## Task item:
Only the lines with the string "meaning" are needed; return each of them from the entries below.

BEGIN Extracted entries

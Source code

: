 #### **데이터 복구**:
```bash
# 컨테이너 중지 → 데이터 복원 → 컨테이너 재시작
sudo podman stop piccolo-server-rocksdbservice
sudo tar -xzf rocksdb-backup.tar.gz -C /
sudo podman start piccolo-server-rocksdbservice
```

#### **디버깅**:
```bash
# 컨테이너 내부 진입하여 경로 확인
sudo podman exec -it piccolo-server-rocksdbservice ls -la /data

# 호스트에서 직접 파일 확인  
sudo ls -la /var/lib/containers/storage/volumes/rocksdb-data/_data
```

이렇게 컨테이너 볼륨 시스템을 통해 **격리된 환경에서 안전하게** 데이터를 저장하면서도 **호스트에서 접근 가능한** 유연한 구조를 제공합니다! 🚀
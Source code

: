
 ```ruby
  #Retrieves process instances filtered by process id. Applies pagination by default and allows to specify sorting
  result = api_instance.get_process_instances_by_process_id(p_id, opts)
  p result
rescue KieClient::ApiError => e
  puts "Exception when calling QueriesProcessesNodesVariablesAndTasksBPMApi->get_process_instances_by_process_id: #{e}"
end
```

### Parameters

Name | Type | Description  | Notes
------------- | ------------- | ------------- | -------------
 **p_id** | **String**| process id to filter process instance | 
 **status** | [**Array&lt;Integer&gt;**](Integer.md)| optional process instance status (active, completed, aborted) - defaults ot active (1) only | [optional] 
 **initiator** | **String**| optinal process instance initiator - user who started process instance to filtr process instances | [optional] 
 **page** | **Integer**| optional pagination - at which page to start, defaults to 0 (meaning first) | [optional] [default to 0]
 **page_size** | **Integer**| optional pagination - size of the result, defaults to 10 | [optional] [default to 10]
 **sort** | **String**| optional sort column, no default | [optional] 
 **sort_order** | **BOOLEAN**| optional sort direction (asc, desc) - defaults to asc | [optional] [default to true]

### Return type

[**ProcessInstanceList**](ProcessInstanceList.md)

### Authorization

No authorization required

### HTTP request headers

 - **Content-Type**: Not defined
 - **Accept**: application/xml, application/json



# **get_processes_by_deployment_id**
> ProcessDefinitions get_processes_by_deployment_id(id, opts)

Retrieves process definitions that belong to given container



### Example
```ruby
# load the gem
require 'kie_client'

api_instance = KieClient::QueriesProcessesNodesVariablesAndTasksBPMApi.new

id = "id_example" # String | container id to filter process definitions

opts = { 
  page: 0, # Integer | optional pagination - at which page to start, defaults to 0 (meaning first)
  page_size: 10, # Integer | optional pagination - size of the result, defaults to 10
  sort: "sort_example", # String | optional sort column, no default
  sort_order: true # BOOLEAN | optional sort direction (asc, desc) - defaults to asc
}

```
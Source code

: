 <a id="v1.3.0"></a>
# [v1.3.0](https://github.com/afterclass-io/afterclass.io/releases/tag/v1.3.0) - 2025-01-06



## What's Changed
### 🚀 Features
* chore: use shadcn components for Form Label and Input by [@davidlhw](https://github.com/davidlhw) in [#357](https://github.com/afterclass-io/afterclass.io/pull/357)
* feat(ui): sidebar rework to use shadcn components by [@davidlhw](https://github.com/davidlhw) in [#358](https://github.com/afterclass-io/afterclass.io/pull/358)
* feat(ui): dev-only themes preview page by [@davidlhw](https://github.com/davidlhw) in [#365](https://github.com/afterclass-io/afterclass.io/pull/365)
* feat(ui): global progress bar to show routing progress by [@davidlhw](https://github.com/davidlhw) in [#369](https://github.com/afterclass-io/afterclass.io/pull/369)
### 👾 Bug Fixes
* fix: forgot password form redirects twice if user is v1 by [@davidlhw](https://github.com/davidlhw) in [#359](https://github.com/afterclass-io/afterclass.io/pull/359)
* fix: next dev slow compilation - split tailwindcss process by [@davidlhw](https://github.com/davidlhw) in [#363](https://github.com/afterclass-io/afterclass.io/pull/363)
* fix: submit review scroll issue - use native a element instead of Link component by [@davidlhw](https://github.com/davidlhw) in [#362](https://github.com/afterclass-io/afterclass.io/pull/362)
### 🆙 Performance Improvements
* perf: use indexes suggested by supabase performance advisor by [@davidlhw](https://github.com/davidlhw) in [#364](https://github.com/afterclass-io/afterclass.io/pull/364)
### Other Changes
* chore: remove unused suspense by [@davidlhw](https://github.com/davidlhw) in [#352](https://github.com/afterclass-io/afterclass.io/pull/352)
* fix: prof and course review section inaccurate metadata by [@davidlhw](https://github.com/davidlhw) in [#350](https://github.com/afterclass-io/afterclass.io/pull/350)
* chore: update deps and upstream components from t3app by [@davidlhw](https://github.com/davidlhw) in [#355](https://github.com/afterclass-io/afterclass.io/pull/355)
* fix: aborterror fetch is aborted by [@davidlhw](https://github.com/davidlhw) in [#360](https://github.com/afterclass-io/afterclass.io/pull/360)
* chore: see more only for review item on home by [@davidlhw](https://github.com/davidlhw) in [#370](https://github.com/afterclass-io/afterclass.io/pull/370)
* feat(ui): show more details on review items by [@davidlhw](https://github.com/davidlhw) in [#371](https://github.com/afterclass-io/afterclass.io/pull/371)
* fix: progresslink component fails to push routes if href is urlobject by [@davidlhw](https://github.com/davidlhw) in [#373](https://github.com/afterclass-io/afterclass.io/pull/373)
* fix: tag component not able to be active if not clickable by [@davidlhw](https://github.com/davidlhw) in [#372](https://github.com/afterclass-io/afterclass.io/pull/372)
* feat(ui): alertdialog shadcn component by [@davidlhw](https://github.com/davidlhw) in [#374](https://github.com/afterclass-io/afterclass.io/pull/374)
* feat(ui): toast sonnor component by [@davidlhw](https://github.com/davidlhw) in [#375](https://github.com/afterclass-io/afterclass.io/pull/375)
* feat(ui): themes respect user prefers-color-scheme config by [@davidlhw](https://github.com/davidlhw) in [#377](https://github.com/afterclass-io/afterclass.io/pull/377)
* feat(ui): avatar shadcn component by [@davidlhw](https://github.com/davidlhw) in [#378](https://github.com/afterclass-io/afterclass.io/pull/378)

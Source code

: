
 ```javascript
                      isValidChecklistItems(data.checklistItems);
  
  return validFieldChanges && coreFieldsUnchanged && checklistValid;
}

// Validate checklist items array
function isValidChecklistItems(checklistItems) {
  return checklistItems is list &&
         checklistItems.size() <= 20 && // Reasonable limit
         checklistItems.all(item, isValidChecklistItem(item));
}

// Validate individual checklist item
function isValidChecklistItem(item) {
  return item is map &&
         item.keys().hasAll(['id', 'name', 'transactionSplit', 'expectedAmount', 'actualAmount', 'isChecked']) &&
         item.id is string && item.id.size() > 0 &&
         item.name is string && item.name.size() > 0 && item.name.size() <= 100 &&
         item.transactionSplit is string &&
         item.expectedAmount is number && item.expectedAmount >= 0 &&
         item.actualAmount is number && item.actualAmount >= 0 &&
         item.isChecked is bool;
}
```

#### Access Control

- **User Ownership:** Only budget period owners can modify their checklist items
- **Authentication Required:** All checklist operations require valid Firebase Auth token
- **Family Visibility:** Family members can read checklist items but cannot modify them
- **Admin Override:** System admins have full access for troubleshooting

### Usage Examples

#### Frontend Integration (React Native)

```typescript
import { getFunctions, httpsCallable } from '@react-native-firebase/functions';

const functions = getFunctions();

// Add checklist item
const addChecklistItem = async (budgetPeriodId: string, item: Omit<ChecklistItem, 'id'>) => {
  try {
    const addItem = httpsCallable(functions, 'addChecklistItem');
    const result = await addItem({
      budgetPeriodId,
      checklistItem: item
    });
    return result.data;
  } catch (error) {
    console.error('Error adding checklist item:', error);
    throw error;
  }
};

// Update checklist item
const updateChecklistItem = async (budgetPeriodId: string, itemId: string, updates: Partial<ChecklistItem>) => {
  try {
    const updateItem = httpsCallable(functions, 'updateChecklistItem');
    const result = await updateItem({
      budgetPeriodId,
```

END Extracted entries

## Response:
 **page** | **Integer**| optional pagination - at which page to start, defaults to 0 (meaning first) | [optional] [default to 0]
  page: 0, # Integer | optional pagination - at which page to start, defaults to 0 (meaning first)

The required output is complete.